Among the records below, which lines contain the string "eqref"? Report them.

▶ **Input**:
-=-=-

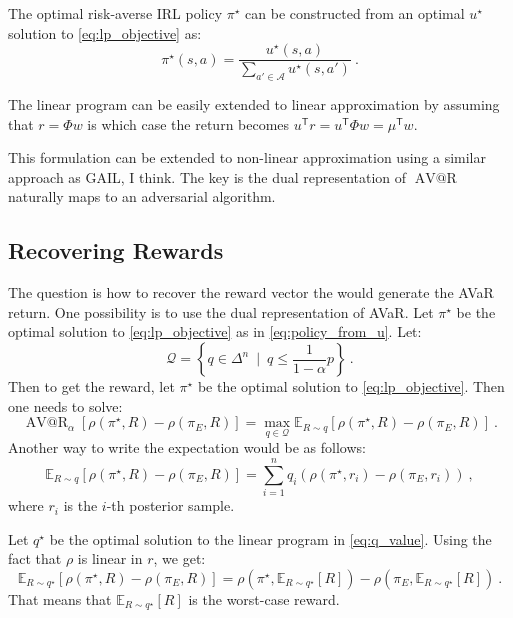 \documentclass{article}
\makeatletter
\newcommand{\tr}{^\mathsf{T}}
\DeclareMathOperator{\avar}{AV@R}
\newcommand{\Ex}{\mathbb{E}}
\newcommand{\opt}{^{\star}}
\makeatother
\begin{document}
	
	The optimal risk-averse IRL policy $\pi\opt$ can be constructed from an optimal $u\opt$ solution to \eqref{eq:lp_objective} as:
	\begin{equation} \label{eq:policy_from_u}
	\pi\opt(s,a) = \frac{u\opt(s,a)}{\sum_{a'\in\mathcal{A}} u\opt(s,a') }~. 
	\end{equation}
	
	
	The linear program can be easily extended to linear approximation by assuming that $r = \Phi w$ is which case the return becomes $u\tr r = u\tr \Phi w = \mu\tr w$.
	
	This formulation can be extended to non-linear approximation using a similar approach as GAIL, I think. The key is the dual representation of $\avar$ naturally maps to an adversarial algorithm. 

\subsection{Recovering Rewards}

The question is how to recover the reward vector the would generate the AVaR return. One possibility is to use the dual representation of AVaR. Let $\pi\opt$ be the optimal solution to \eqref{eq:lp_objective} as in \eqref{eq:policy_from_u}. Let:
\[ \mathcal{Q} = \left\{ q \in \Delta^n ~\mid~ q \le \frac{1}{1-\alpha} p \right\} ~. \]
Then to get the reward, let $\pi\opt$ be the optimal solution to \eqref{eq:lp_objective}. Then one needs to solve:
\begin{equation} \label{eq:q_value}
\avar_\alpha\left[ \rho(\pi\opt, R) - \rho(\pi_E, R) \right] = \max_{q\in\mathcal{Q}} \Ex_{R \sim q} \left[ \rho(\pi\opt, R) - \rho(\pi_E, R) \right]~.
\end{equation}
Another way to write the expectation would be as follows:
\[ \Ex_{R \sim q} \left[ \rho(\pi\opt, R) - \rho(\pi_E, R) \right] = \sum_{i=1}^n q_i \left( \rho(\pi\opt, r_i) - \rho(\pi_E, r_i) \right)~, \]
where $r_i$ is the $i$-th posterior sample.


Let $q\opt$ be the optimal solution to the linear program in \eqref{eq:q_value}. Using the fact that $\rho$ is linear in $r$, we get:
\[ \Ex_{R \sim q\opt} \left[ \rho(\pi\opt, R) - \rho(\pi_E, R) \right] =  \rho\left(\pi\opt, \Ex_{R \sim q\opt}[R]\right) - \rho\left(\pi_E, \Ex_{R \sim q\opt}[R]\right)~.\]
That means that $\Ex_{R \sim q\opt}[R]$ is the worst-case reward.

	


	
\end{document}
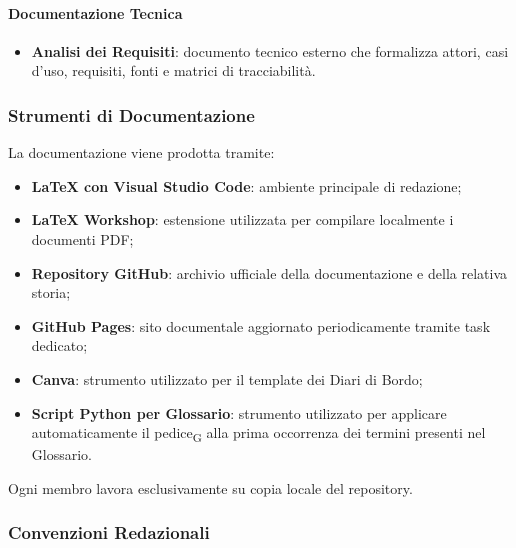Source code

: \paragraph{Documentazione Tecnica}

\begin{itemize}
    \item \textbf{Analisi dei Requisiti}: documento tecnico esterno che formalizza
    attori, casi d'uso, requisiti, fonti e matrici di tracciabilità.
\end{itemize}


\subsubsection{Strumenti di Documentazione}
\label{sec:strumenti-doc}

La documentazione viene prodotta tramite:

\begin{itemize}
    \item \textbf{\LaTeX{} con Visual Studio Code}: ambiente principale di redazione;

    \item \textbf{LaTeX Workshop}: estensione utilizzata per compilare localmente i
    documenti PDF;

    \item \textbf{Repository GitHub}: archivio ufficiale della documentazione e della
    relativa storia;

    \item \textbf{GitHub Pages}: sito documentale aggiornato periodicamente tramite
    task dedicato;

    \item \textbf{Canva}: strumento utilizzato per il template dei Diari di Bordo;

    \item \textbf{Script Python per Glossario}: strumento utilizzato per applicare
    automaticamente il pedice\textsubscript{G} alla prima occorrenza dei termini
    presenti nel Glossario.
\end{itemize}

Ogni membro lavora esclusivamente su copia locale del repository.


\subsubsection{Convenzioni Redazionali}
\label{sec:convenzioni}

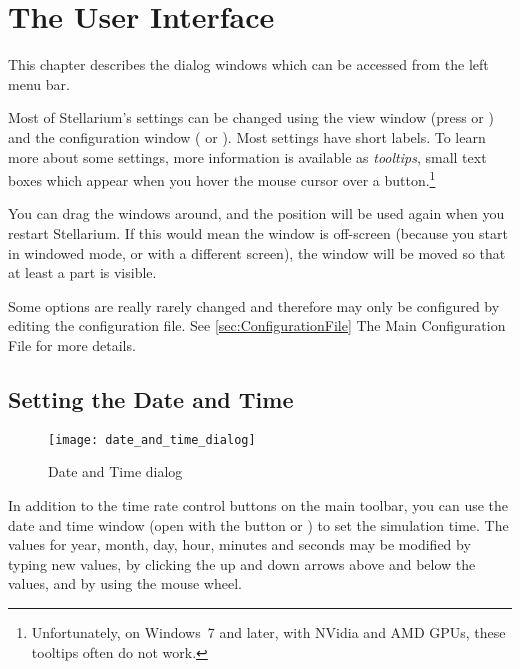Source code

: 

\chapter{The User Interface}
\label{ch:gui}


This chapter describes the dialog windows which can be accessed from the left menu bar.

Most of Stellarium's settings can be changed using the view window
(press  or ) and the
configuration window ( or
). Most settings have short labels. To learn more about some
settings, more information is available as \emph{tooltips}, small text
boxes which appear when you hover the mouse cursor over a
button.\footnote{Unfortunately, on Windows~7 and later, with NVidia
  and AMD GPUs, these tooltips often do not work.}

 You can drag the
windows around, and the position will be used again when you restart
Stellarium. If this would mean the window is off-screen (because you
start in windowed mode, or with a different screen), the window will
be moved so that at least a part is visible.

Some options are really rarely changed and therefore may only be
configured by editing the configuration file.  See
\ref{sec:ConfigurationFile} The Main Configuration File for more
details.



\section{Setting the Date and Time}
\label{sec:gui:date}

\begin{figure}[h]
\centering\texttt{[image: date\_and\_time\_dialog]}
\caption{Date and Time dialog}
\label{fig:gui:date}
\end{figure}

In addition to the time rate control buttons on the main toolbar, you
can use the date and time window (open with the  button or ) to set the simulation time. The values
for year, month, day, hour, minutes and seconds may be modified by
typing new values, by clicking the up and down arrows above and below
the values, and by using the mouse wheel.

-=-=-

▶ **Exercise response**:
	The optimal risk-averse IRL policy $\pi\opt$ can be constructed from an optimal $u\opt$ solution to \eqref{eq:lp_objective} as:
The question is how to recover the reward vector the would generate the AVaR return. One possibility is to use the dual representation of AVaR. Let $\pi\opt$ be the optimal solution to \eqref{eq:lp_objective} as in \eqref{eq:policy_from_u}. Let:
Then to get the reward, let $\pi\opt$ be the optimal solution to \eqref{eq:lp_objective}. Then one needs to solve:
Let $q\opt$ be the optimal solution to the linear program in \eqref{eq:q_value}. Using the fact that $\rho$ is linear in $r$, we get:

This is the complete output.